I noticed that normal harmonic analysis doesn't seem to work when playing in different modes. For example what is the dominant and sub-dominant chord in the Dorian mode?

3 Answers 3


The term dominant simply means "fifth." Thus the dominant is always the fifth above tonic and the subdominant is always the fifth below tonic. (Subdominant does not mean "the one below dominant," which is a common misunderstanding.)

So in the Dorian mode, the subdominant will still be built on the fourth scale degree, and in this case it will be a major IV. The dominant will still be built on the fifth scale degree, but in Dorian it will be a minor chord (v) instead of a major chord.

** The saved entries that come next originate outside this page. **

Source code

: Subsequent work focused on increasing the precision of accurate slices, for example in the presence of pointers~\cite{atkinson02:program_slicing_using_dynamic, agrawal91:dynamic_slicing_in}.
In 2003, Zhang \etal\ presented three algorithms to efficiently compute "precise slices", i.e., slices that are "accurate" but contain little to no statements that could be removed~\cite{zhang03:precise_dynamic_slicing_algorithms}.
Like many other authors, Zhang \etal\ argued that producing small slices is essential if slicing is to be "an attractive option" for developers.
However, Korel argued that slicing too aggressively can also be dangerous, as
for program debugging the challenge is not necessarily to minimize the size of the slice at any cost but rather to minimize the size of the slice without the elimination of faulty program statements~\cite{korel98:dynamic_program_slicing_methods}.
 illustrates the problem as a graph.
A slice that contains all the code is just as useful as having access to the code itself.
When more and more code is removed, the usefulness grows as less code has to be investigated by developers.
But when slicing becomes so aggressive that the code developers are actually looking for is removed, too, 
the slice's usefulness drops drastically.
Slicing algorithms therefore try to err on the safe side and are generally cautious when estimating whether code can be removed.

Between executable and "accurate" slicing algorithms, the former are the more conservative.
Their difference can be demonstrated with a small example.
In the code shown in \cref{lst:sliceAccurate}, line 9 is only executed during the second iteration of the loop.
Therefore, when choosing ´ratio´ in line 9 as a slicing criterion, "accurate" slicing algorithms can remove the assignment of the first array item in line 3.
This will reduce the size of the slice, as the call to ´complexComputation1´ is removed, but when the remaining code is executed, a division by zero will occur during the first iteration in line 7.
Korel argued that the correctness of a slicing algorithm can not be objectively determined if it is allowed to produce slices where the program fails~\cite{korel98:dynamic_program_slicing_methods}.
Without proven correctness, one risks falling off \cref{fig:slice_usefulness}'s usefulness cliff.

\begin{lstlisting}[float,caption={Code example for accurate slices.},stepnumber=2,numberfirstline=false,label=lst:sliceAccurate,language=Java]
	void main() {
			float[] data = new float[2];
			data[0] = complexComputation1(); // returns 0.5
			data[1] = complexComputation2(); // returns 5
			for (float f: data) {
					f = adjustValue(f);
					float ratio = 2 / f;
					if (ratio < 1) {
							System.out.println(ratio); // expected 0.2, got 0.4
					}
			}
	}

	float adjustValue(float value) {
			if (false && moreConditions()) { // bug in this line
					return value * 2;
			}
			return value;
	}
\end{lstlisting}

Indeed, this is one of the aspects that makes music written in modes interesting. The very fact that these chords are "different" from normal major and minor is what gives the modes their flavor; enjoy it!

Edit: I should say that, in modal music, sometimes there are chords that will stand in for the dominant; perhaps this is what you mean? In modal music, the major triad built on the lowered seventh scale degree is often given a type of dominant function. In D Dorian, for instance, this chord would be C Major (VII).

  • Thanks for you response. If I play I-IV-V-I or II-V-I in Dorian, it still doesn't sound like it "works". The V chord doesn't have much tension, but I guess I'll have to get used to it.
    – William
    Commented Aug 9, 2016 at 20:16
  • You're right! It doesn't "work" because it doesn't have the leading tone (C#) to lead back to tonic. Try playing i--IV--VII--i and see if you like that better. It still doesn't have the leading tone, but it's culturally more of a dominant function in Dorian. Or you could always just make the V chord major and be done with it!
    – Richard
    Commented Aug 9, 2016 at 20:17
  • @William No modes have harmony that functions the exact same way. Each mode brings its own flavor to the table and have a much different resulting sound which is why people like to use them. In functional harmonic analysis most of the time you'll look at the modes as departures from the typical major and minor keys as that is much more in line with the ideas in functional harmony.
    – Dom
    Commented Aug 9, 2016 at 20:43

What Richard said there could be challenged by conceptualizing dominant as function, not a scale degree. Dominant chord V7 has a tritone that largely defines the tonality in major scale at least in contemporary harmony. Tonal harmony functions mostly inside major scale, and dominant functions in such way that it has a tritone that resolves upwards through leading tone to tonic chord's root and down to third.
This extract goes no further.